Discounted mortgages and offers such as "rent to own" are expected to become a growing feature of Abu Dhabi's property landscape as developers compete to fill new homes coming into the market.
Such offers have been scarce in the capital as there were fewer foreign ownership opportunities and a chronic shortage of property to rent. But that is rapidly changing said one developer in Abu Dhabi.
"Everything will be driven by pricing structures, who creates the best incentives to capture whatever demand there is in the market," said Gurjit Singh, the chief operating officer of Sorouh Real Estate. "2012 will be pricing structures, deliveries and who gets their foot in the door first to capture the market.
"You see clear drivers to seek better value for money and developers have now started to respond to that. This year is a year of a lot of rationalisation."
Last year the developer launched a rent to own offer for Sun Tower as an incentive to potential residents and Sorouh is calling on banks to offer better deals to homebuyers.
"What we would also like to do, and we are already in the throes of doing this, is working with the financial institutions to see how they can throw in some incentives of their own, either in terms of lower interest rates or a particular period in the first few years of the loan tender, which will incentivise people to take on mortgages," said Mr Singh. "There needs to be some kind of tipping point where people come back into the market because they see value for money."
The comments came as the company yesterday reported a surge in its net profit for last year.
Sorouh's 2011 net profits surged to Dh383.3 million (US$104.3m), after provision and impairments, from Dh16.1m the previous year.
Revenue for the full year was Dh3.8bn, compared with Dh1.2bn last year, Sorouh reported. This was driven by the handover of its Sun and Sky towers, which generated Dh2.2bn.
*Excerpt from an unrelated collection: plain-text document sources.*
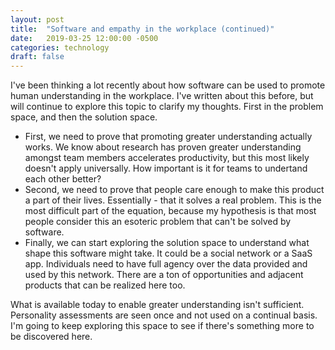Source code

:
 ```yaml
---
layout: post
title:  "Software and empathy in the workplace (continued)"
date:   2019-03-25 12:00:00 -0500
categories: technology
draft: false
---
```


I've been thinking a lot recently about how software can be used to promote human understanding in the workplace. I've written about this before, but will continue to explore this topic to clarify my thoughts. First in the problem space, and then the solution space.

* First, we need to prove that promoting greater understanding actually works. We know about research has proven greater understanding amongst team members accelerates productivity, but this most likely doesn't apply universally. How important is it for teams to undertand each other better?
* Second, we need to prove that people care enough to make this product a part of their lives. Essentially - that it solves a real problem. This is the most difficult part of the equation, because my hypothesis is that most people consider this an esoteric problem that can't be solved by software.
* Finally, we can start exploring the solution space to understand what shape this software might take. It could be a social network or a SaaS app. Individuals need to have full agency over the data provided and used by this network. There are a ton of opportunities and adjacent products that can be realized here too. 

What is available today to enable greater understanding isn't sufficient. Personality assessments are seen once and not used on a continual basis. I'm going to keep exploring this space to see if there's something more to be discovered here.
Recurring revenue, a land sale and national housing projects also helped to boost profit.
"Clearly it's very important for us to continue to lease this inventory that we have as we bring it to market - that builds the recurring income for the future," said Richard Amos, the chief financial officer of Sorouh.
The company is expecting to hand over its Tala tower this year and has a mall in Al Ain scheduled for completion by the end of this quarter.
Up to 28,000 residential units are scheduled for completion this year in Abu Dhabi, although many of these projects are likely to experience further delays at the final stage of approval, according to research by the property firm Jones Lang LaSalle. "The supply coming into the market today is the result of a lot of developments commencing at about the same time, three or four years ago, and all of it coming into stock this year," said Mr Singh. "You may see less stock coming into the market next year and then we are looking at absorption."
As a result, rents and values are expected to decline further this year, he said.
"But this will be a short-term phenomenon before we see stabilisation next year," he said. This would be partly driven by government projects that are advancing, he added.
Analysts have echoed this sentiment. "The softening of rents is decreasing the rent premium that Abu Dhabi has maintained over Dubai in recent years, which may help draw commuters back to the capital, increasing demand for real estate across all sectors," said Jones Lang LaSalle. "The completion of new high-end apartment buildings will improve options for higher-income residents and increase vacancies in lower-grade assets as tenants upgrade."